### TASK TO CARRY OUT
Please restate each entry word for word and leave the pictures out.
━━━ DATA PROVIDED ━━━
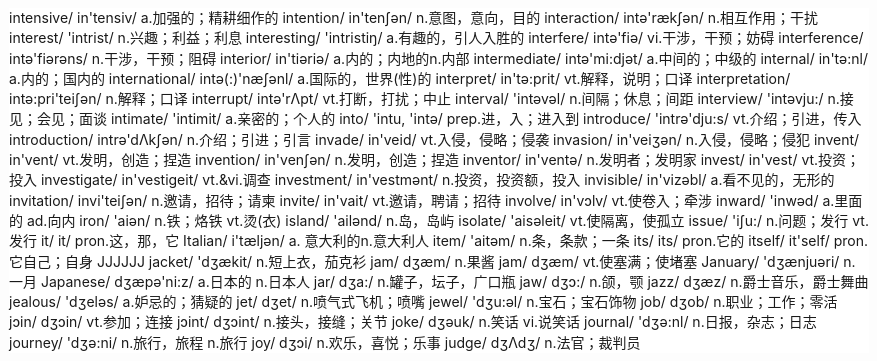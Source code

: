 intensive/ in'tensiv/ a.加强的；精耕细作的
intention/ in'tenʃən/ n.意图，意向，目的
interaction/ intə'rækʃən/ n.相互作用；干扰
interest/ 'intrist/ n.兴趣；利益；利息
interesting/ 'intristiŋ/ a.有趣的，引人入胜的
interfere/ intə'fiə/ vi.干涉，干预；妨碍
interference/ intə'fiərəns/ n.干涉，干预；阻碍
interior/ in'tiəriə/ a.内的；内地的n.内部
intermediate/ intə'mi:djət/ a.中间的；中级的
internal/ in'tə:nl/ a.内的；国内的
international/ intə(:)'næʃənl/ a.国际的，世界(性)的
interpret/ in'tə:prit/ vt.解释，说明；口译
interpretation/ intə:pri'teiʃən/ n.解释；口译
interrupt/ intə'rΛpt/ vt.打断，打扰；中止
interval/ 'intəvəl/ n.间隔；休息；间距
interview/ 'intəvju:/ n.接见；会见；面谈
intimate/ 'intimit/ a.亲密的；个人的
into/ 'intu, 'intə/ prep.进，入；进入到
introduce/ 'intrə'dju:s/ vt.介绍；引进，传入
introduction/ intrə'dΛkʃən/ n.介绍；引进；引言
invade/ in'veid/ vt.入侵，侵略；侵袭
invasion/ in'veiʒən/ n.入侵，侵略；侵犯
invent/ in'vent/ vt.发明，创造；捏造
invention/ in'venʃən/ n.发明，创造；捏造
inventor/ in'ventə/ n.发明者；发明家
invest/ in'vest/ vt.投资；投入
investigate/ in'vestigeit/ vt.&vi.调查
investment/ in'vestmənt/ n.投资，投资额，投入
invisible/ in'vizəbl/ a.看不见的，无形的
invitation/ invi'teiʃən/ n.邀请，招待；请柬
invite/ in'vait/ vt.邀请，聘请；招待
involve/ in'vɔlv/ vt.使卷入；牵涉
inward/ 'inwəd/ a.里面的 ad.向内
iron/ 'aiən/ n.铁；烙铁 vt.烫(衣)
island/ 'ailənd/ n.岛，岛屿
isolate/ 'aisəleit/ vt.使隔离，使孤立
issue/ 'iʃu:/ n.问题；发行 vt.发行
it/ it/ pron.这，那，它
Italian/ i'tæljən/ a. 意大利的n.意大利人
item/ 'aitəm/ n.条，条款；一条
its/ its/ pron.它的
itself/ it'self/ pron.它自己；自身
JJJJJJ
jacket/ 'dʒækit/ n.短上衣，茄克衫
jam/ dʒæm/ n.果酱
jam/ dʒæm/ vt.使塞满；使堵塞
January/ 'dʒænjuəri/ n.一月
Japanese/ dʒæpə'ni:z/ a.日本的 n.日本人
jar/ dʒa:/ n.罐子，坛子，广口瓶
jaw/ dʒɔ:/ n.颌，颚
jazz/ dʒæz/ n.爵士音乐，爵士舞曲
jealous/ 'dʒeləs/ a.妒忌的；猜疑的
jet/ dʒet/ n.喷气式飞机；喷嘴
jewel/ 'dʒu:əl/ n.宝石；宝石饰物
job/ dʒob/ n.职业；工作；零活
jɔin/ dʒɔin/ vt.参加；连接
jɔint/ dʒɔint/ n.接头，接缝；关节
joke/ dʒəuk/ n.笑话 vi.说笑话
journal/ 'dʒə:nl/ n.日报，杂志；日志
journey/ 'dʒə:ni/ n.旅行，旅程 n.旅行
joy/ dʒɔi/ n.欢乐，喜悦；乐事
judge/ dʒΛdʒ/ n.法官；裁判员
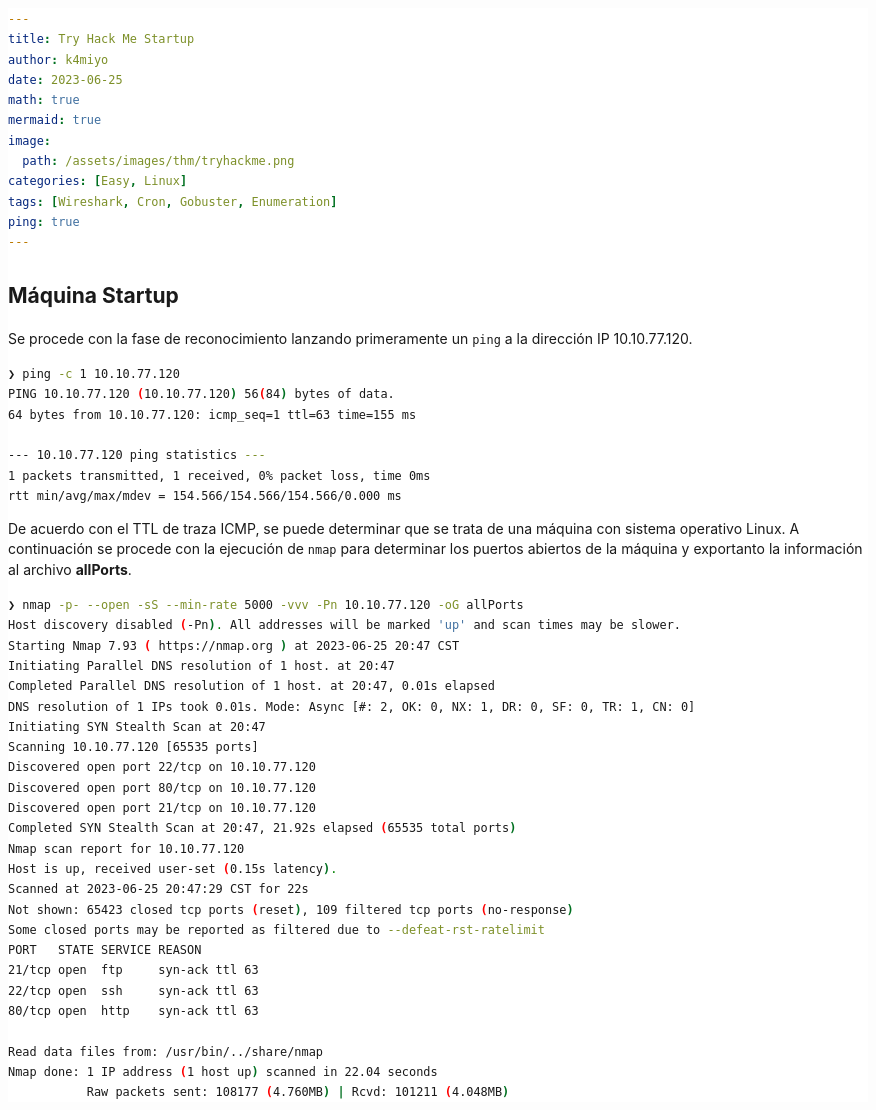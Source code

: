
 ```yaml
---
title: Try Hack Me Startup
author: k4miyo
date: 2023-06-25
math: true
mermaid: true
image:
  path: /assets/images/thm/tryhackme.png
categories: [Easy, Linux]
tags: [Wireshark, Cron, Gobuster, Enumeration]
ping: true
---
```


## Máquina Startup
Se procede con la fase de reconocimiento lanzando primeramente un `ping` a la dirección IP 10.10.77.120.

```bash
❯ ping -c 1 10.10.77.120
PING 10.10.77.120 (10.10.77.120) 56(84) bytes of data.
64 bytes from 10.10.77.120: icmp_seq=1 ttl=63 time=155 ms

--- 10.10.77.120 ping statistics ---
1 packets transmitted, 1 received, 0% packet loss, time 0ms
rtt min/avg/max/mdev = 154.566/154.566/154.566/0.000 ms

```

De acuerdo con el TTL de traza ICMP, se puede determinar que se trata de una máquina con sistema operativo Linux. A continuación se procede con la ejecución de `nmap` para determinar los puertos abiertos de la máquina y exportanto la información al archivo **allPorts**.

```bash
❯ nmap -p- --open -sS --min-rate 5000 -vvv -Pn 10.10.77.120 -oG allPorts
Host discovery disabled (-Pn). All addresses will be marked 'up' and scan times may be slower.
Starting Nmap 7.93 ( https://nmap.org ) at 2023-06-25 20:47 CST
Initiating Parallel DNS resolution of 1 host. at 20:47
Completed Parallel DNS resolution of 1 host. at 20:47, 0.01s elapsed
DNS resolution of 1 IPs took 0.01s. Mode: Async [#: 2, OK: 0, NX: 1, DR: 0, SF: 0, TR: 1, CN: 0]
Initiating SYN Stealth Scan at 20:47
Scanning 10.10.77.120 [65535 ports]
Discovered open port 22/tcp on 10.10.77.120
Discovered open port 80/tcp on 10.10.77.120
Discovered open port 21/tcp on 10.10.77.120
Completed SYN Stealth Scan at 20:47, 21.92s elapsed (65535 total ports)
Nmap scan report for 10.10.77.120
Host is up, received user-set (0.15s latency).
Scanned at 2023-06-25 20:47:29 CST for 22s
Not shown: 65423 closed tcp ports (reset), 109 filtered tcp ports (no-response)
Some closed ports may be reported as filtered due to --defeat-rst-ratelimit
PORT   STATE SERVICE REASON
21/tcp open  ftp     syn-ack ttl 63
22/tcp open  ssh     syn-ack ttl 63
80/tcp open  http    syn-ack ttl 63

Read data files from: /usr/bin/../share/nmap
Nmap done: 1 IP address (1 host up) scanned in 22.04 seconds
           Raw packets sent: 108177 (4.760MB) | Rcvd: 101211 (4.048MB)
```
━━━
### EXERCISE RESPONSE
Source code

: intensive/ in'tensiv/ a.加强的；精耕细作的
intention/ in'tenʃən/ n.意图，意向，目的
interaction/ intə'rækʃən/ n.相互作用；干扰
interest/ 'intrist/ n.兴趣；利益；利息
interesting/ 'intristiŋ/ a.有趣的，引人入胜的
interfere/ intə'fiə/ vi.干涉，干预；妨碍
interference/ intə'fiərəns/ n.干涉，干预；阻碍
interior/ in'tiəriə/ a.内的；内地的n.内部
intermediate/ intə'mi:djət/ a.中间的；中级的
internal/ in'tə:nl/ a.内的；国内的
international/ intə(:)'næʃənl/ a.国际的，世界(性)的
interpret/ in'tə:prit/ vt.解释，说明；口译
interpretation/ intə:pri'teiʃən/ n.解释；口译
interrupt/ intə'rΛpt/ vt.打断，打扰；中止
interval/ 'intəvəl/ n.间隔；休息；间距
interview/ 'intəvju:/ n.接见；会见；面谈
intimate/ 'intimit/ a.亲密的；个人的
into/ 'intu, 'intə/ prep.进，入；进入到
introduce/ 'intrə'dju:s/ vt.介绍；引进，传入
introduction/ intrə'dΛkʃən/ n.介绍；引进；引言
invade/ in'veid/ vt.入侵，侵略；侵袭
invasion/ in'veiʒən/ n.入侵，侵略；侵犯
invent/ in'vent/ vt.发明，创造；捏造
invention/ in'venʃən/ n.发明，创造；捏造
inventor/ in'ventə/ n.发明者；发明家
invest/ in'vest/ vt.投资；投入
investigate/ in'vestigeit/ vt.&vi.调查
investment/ in'vestmənt/ n.投资，投资额，投入
invisible/ in'vizəbl/ a.看不见的，无形的
invitation/ invi'teiʃən/ n.邀请，招待；请柬
invite/ in'vait/ vt.邀请，聘请；招待
involve/ in'vɔlv/ vt.使卷入；牵涉
inward/ 'inwəd/ a.里面的 ad.向内
iron/ 'aiən/ n.铁；烙铁 vt.烫(衣)
island/ 'ailənd/ n.岛，岛屿
isolate/ 'aisəleit/ vt.使隔离，使孤立
issue/ 'iʃu:/ n.问题；发行 vt.发行
it/ it/ pron.这，那，它
Italian/ i'tæljən/ a. 意大利的n.意大利人
item/ 'aitəm/ n.条，条款；一条
its/ its/ pron.它的
itself/ it'self/ pron.它自己；自身
JJJJJJ
jacket/ 'dʒækit/ n.短上衣，茄克衫
jam/ dʒæm/ n.果酱
jam/ dʒæm/ vt.使塞满；使堵塞
January/ 'dʒænjuəri/ n.一月
Japanese/ dʒæpə'ni:z/ a.日本的 n.日本人
jar/ dʒa:/ n.罐子，坛子，广口瓶
jaw/ dʒɔ:/ n.颌，颚
jazz/ dʒæz/ n.爵士音乐，爵士舞曲
jealous/ 'dʒeləs/ a.妒忌的；猜疑的
jet/ dʒet/ n.喷气式飞机；喷嘴
jewel/ 'dʒu:əl/ n.宝石；宝石饰物
job/ dʒob/ n.职业；工作；零活
jɔin/ dʒɔin/ vt.参加；连接
jɔint/ dʒɔint/ n.接头，接缝；关节
joke/ dʒəuk/ n.笑话 vi.说笑话
journal/ 'dʒə:nl/ n.日报，杂志；日志
journey/ 'dʒə:ni/ n.旅行，旅程 n.旅行
joy/ dʒɔi/ n.欢乐，喜悦；乐事
judge/ dʒΛdʒ/ n.法官；裁判员
Source code

:
 ```yaml
---
title: Try Hack Me Startup
author: k4miyo
date: 2023-06-25
math: true
mermaid: true
image:
  path: /assets/images/thm/tryhackme.png
categories: [Easy, Linux]
tags: [Wireshark, Cron, Gobuster, Enumeration]
ping: true
---
```


## Máquina Startup
Se procede con la fase de reconocimiento lanzando primeramente un `ping` a la dirección IP 10.10.77.120.

```bash
❯ ping -c 1 10.10.77.120
PING 10.10.77.120 (10.10.77.120) 56(84) bytes of data.
64 bytes from 10.10.77.120: icmp_seq=1 ttl=63 time=155 ms

--- 10.10.77.120 ping statistics ---
1 packets transmitted, 1 received, 0% packet loss, time 0ms
rtt min/avg/max/mdev = 154.566/154.566/154.566/0.000 ms

```

De acuerdo con el TTL de traza ICMP, se puede determinar que se trata de una máquina con sistema operativo Linux. A continuación se procede con la ejecución de `nmap` para determinar los puertos abiertos de la máquina y exportanto la información al archivo **allPorts**.

```bash
❯ nmap -p- --open -sS --min-rate 5000 -vvv -Pn 10.10.77.120 -oG allPorts
Host discovery disabled (-Pn). All addresses will be marked 'up' and scan times may be slower.
Starting Nmap 7.93 ( https://nmap.org ) at 2023-06-25 20:47 CST
Initiating Parallel DNS resolution of 1 host. at 20:47
Completed Parallel DNS resolution of 1 host. at 20:47, 0.01s elapsed
DNS resolution of 1 IPs took 0.01s. Mode: Async [#: 2, OK: 0, NX: 1, DR: 0, SF: 0, TR: 1, CN: 0]
Initiating SYN Stealth Scan at 20:47
Scanning 10.10.77.120 [65535 ports]
Discovered open port 22/tcp on 10.10.77.120
Discovered open port 80/tcp on 10.10.77.120
Discovered open port 21/tcp on 10.10.77.120
Completed SYN Stealth Scan at 20:47, 21.92s elapsed (65535 total ports)
Nmap scan report for 10.10.77.120
Host is up, received user-set (0.15s latency).
Scanned at 2023-06-25 20:47:29 CST for 22s
Not shown: 65423 closed tcp ports (reset), 109 filtered tcp ports (no-response)
Some closed ports may be reported as filtered due to --defeat-rst-ratelimit
PORT   STATE SERVICE REASON
21/tcp open  ftp     syn-ack ttl 63
22/tcp open  ssh     syn-ack ttl 63
80/tcp open  http    syn-ack ttl 63

Read data files from: /usr/bin/../share/nmap
Nmap done: 1 IP address (1 host up) scanned in 22.04 seconds
           Raw packets sent: 108177 (4.760MB) | Rcvd: 101211 (4.048MB)
```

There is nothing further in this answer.